Porque a parte verbal desta experiência “pode consistir” só de “poucas palavras e/ou frases curtas” e “conversas não são permitidas”. Ou seja, os tenistas não poderão responder, perguntar e sequer reagir às instruções? Se for um pequeno monólogo do treinador? E o que são “poucas” frases curtas? Duas, três ou quatro, cinco? O comunicado da ATP em nada específica o que deve ser encarada como “conversa”.
Mas informa, contudo, que o US Open também participará neste teste do off-court coaching, como lhe chama a entidade. Será o primeiro Grand Slam a fazê-lo na história do ténis — os quatro majors regem-se autonomamente, fora da esfera da ATP —, que historica e tradicionalmente limita a participação dos treinadores até ao momento que os jogadores entram em campo. O objetivo de honra não escrito sempre foi estimar o conceito de modalidade individual e prevenir injustiças entre tenistas: quem convive nos 10 ou 20 primeiros lugares do ranking tem prémios de jogo e patrocinadores que lhes permitem contratar treinadores ou fisioterapeutas a tempo inteiro, coisa que nem sempre acontece quanto mais se for descendo na cadeia alimentar do ténis.
Ser o US Open o Grand Slam que se juntou à ATP neste teste a um formato de coaching é curioso pelo facto de ter acolhido a polémica mais recente e de maiores estribeiras que aconteceu no ténis mundial.
Em 2018, Carlos Ramos deu um coaching warning a Serena Williams durante a final em Nova Iorque devido a gestos feitos por Patrick Mouratoglou, então o seu treinador, decisão que enfureceu a americana e a fez discutir, repetidamente, com o árbitro português — a dona de 23 majors chegou a acusá-lo de sexismo, já depois de perder o encontro para Naomi Osaka.
A tenista ainda seria penalizada mais duas vezes, por destroçar a raquete contra o chão e chamar “ladrão” ao juiz de cadeira. Perdida a final onde a japonesa vencedora, com a timidez que lhe é reconhecida, pediu desculpa por ganhar à ídolo, Serena Williams seria multada em 17 mil dólares (cerca de 16 mil euros) pela conduta em court e, para seu espanto, o treinador admitiria ter-lhe dado instruções durante o jogo.

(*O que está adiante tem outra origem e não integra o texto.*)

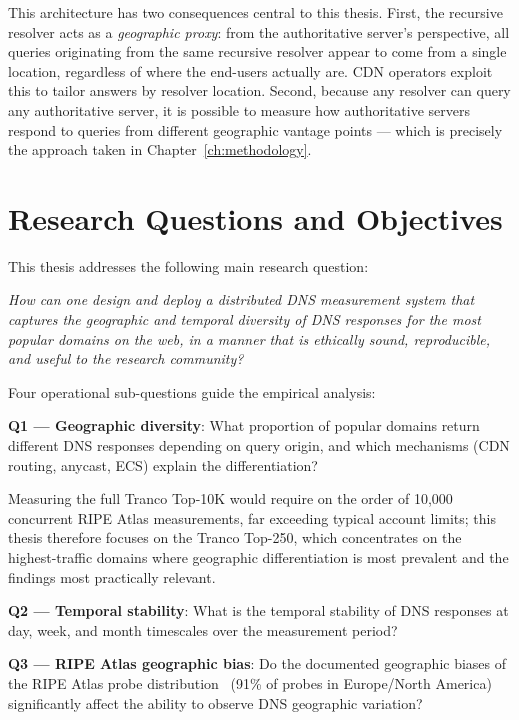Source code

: This architecture has two consequences central to this thesis. First, the recursive resolver acts as a \textit{geographic proxy}: from the authoritative server's perspective, all queries originating from the same recursive resolver appear to come from a single location, regardless of where the end-users actually are. \ac{CDN} operators exploit this to tailor answers by resolver location. Second, because any resolver can query any authoritative server, it is possible to measure how authoritative servers respond to queries from different geographic vantage points — which is precisely the approach taken in Chapter~\ref{ch:methodology}.


\bigskip
\section{Research Questions and Objectives}
\label{sec:1.3}

This thesis addresses the following main research question:

\textit{How can one design and deploy a distributed \ac{DNS} measurement system that captures the geographic and temporal diversity of \ac{DNS} responses for the most popular domains on the web, in a manner that is ethically sound, reproducible, and useful to the research community?}

Four operational sub-questions guide the empirical analysis:

\textbf{Q1 — Geographic diversity}: What proportion of popular domains return different \ac{DNS} responses depending on query origin, and which mechanisms (\ac{CDN} routing, anycast, \ac{ECS}) explain the differentiation? 

Measuring the full Tranco Top-10K would require on the order of 10,000 concurrent RIPE Atlas measurements, far exceeding typical account limits; this thesis therefore focuses on the Tranco Top-250, which concentrates on the highest-traffic domains where geographic differentiation is most prevalent and the findings most practically relevant.


\textbf{Q2 — Temporal stability}: What is the temporal stability of \ac{DNS} responses at day, week, and month timescales over the measurement period?

\textbf{Q3 — RIPE Atlas geographic bias}: Do the documented geographic biases of the RIPE Atlas probe distribution~\cite{Bajpai2017} (91\% of probes in Europe/North America) significantly affect the ability to observe \ac{DNS} geographic variation?

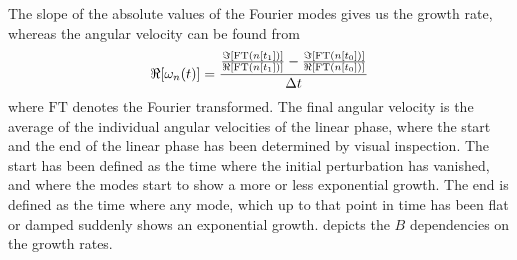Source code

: %
The slope of the absolute values of the Fourier modes gives us the growth rate, whereas the angular velocity can be found from
%
\begin{align*}
    \Re[\omega_n(t)] =
    \frac{
        \frac{\Im[\text{FT}(n[t_1])]}{\Re[\text{FT}(n[t_1])]} -
        \frac{\Im[\text{FT}(n[t_0])]}{\Re[\text{FT}(n[t_0])]}
    }{\Delta t}
\end{align*}
%
where $\text{FT}$ denotes the Fourier transformed.
The final angular velocity is the average of the individual angular velocities of the linear phase, where the start and the end of the linear phase has been determined by visual inspection.
The start has been defined as the time where the initial perturbation has vanished, and where the modes start to show a more or less exponential growth.
The end is defined as the time where any mode, which up to that point in time has been flat or damped suddenly shows an exponential growth.
 depicts the $B$ dependencies on the growth rates.
%
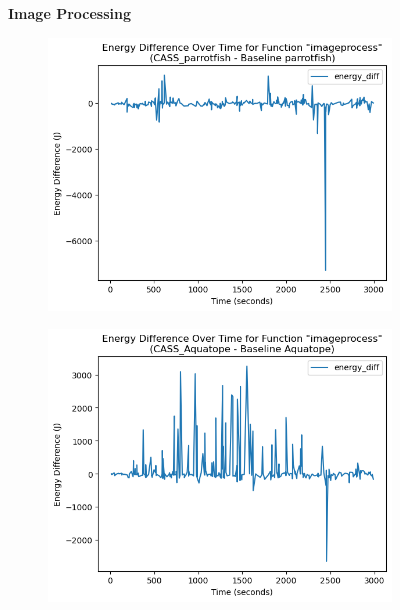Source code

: \documentclass[times, 10pt,twocolumn]{article}
\begin{document}
\begin{figure}[ht]
   \centering
   \newpage
   \newpage
   \textbf{Image Processing}\par\medskip
   \begin{subfigure}[b]{0.4\textwidth}
      \includegraphics[width=\textwidth]{imgs/final_experiment_plots/energy_comparison/parrotfish/imageprocess.png}
     \caption{}
     \label{fig:image_energy_diff_parrotfish}
   \end{subfigure}
   \hfill
   \begin{subfigure}[b]{0.4\textwidth}
      \includegraphics[width=\textwidth]{imgs/final_experiment_plots/energy_comparison/aquatope/imageprocess.png}
     \caption{}
     \label{fig:image_energy_diff_aquatope}
   \end{subfigure}


\end{figure}
\end{document}
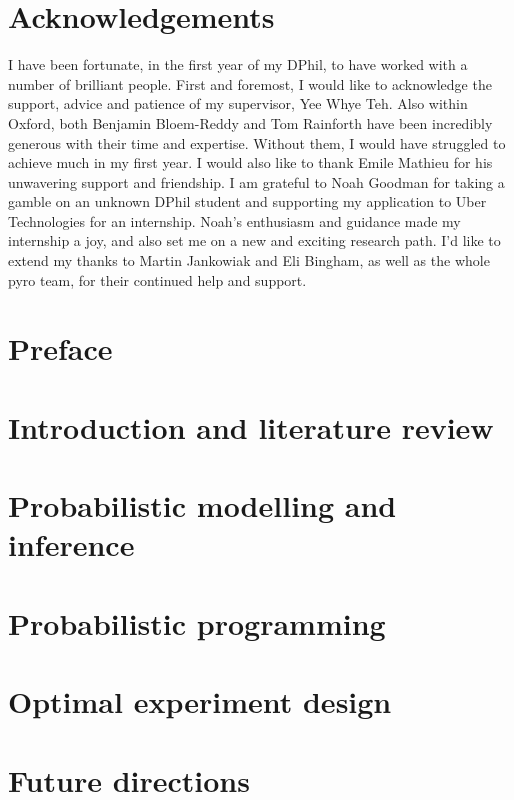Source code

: \documentclass[a4paper, 10pt]{report} %
\theoremstyle{plain}
\theoremstyle{definition}
\theoremstyle{remark}
\begin{document}
	
	
	
	\tableofcontents
	
\newpage
	\chapter*{Acknowledgements}
	I have been fortunate, in the first year of my DPhil, to have worked with a number of brilliant people. First and foremost, I would like to acknowledge the support, advice and patience of my supervisor, Yee Whye Teh. Also within Oxford, both Benjamin Bloem-Reddy and Tom Rainforth have been incredibly generous with their time and expertise. Without them, I would have struggled to achieve much in my first year. I would also like to thank Emile Mathieu for his unwavering support and friendship. I am grateful to Noah Goodman for taking a gamble on an unknown DPhil student and supporting my application to Uber Technologies for an internship. Noah's enthusiasm and guidance made my internship a joy, and also set me on a new and exciting research path. I'd like to extend my thanks to Martin Jankowiak and Eli Bingham, as well as the whole pyro team, for their continued help and support.
	
	
	
	\chapter*{Preface}
	\label{chap:preface}
	
	
	\chapter{Introduction and literature review}
	\label{chap:intro}
	
	
	\chapter{Probabilistic modelling and inference}
	\label{chap:probabilistic_modelling}
	
	
	\chapter{Probabilistic programming}
	\label{chap:ppl}
	
	
	\chapter{Optimal experiment design}
	\label{chap:oed}
	
	
	\chapter{Future directions}
	\label{chap:future}
	
	
	
	\clearpage %
	
	
	
	
\end{document}
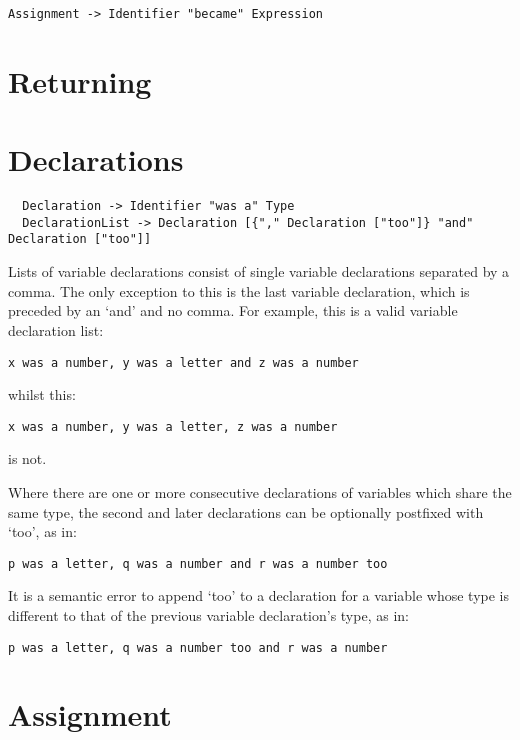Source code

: \documentclass[a4wide, 11pt]{article}
\begin{document}
\begin{verbatim}
Assignment -> Identifier "became" Expression
\end{verbatim}

\section {Returning}

\section{Declarations}

\begin{verbatim}
  Declaration -> Identifier "was a" Type
  DeclarationList -> Declaration [{"," Declaration ["too"]} "and" Declaration ["too"]]
\end{verbatim}

Lists of variable declarations consist of single variable declarations separated by a comma. The only exception to this is the last variable declaration, which is preceded by an `and' and no comma. For example, this is a valid variable declaration list:

\begin{verbatim}
x was a number, y was a letter and z was a number
\end{verbatim}

whilst this:

\begin{verbatim}
x was a number, y was a letter, z was a number
\end{verbatim}

is not.

Where there are one or more consecutive declarations of variables which share the same type, the second and later declarations can be optionally postfixed with `too', as in:

\begin{verbatim}
p was a letter, q was a number and r was a number too
\end{verbatim}

It is a semantic error to append `too' to a declaration for a variable whose type is different to that of the previous variable declaration's type, as in:

\begin{verbatim}
p was a letter, q was a number too and r was a number
\end{verbatim}

\section{Assignment}
\end{document}
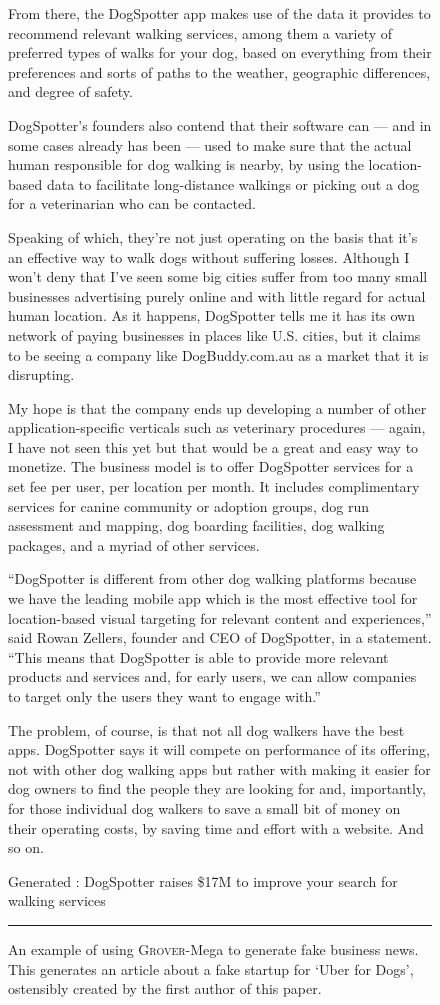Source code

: \documentclass{article}
\newcommand{\modelname}{{\textsc{Grover}}}
\begin{document}
\begin{figure}[t]
{From there, the DogSpotter app makes use of the data it provides to recommend relevant walking services, among them a variety of preferred types of walks for your dog, based on everything from their preferences and sorts of paths to the weather, geographic differences, and degree of safety.

DogSpotter’s founders also contend that their software can — and in some cases already has been — used to make sure that the actual human responsible for dog walking is nearby, by using the location-based data to facilitate long-distance walkings or picking out a dog for a veterinarian who can be contacted.

Speaking of which, they’re not just operating on the basis that it’s an effective way to walk dogs without suffering losses. Although I won’t deny that I’ve seen some big cities suffer from too many small businesses advertising purely online and with little regard for actual human location. As it happens, DogSpotter tells me it has its own network of paying businesses in places like U.S. cities, but it claims to be seeing a company like DogBuddy.com.au as a market that it is disrupting.

My hope is that the company ends up developing a number of other application-specific verticals such as veterinary procedures — again, I have not seen this yet but that would be a great and easy way to monetize.
The business model is to offer DogSpotter services for a set fee per user, per location per month. It includes complimentary services for canine community or adoption groups, dog run assessment and mapping, dog boarding facilities, dog walking packages, and a myriad of other services.

“DogSpotter is different from other dog walking platforms because we have the leading mobile app which is the most effective tool for location-based visual targeting for relevant content and experiences,” said Rowan Zellers, founder and CEO of DogSpotter, in a statement. “This means that DogSpotter is able to provide more relevant products and services and, for early users, we can allow companies to target only the users they want to engage with.”

The problem, of course, is that not all dog walkers have the best apps. DogSpotter says it will compete on performance of its offering, not with other dog walking apps but rather with making it easier for dog owners to find the people they are looking for and, importantly, for those individual dog walkers to save a small bit of money on their operating costs, by saving time and effort with a website. And so on.

}
Generated \headlinefield: DogSpotter raises \$17M to improve your search for walking services

\hrule
\caption{An example of using \modelname-Mega to generate fake business news. This generates an article about a fake startup for `Uber for Dogs', ostensibly created by the first author of this paper.}
\label{fig:uberfordogs}
\end{figure}
  
\end{document}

Patrick Mouratoglou disse que “100% dos treinadores” faziam coaching “em 100% dos jogos” e apelou a que se “parasse com esta hipocrisia”. O francês até considerou “estranho” que Carlos Ramos fosse “o árbitro na maioria das finais” jogadas por Rafael Nadal, onde o seu tio e então ainda treinador lhe dava instruções “em todos os pontos e nunca recebeu um aviso”. No ano seguinte, o treinador garantiu à “ESPN” que faria o mesmo de novo — estimando já só que “90% dos treinadores fazem coaching” e que tal “deveria ser permitido”.
Apesar da alergia tradicional a treinadores poderem dar indicações ou corrigir tenistas durante o jogo, a decisão da ATP não é desértica na vida com uma raquete na mão: quase ano e meio depois da tal final do Grand Slam americano, a WTA autorizou o coaching mais ou menos no mesmos moldes agora definidos pela ATP. Já em 2008, a entidade que regula o circuito feminino autorizara as tenistas a chamarem o treinador ao court uma vez por set.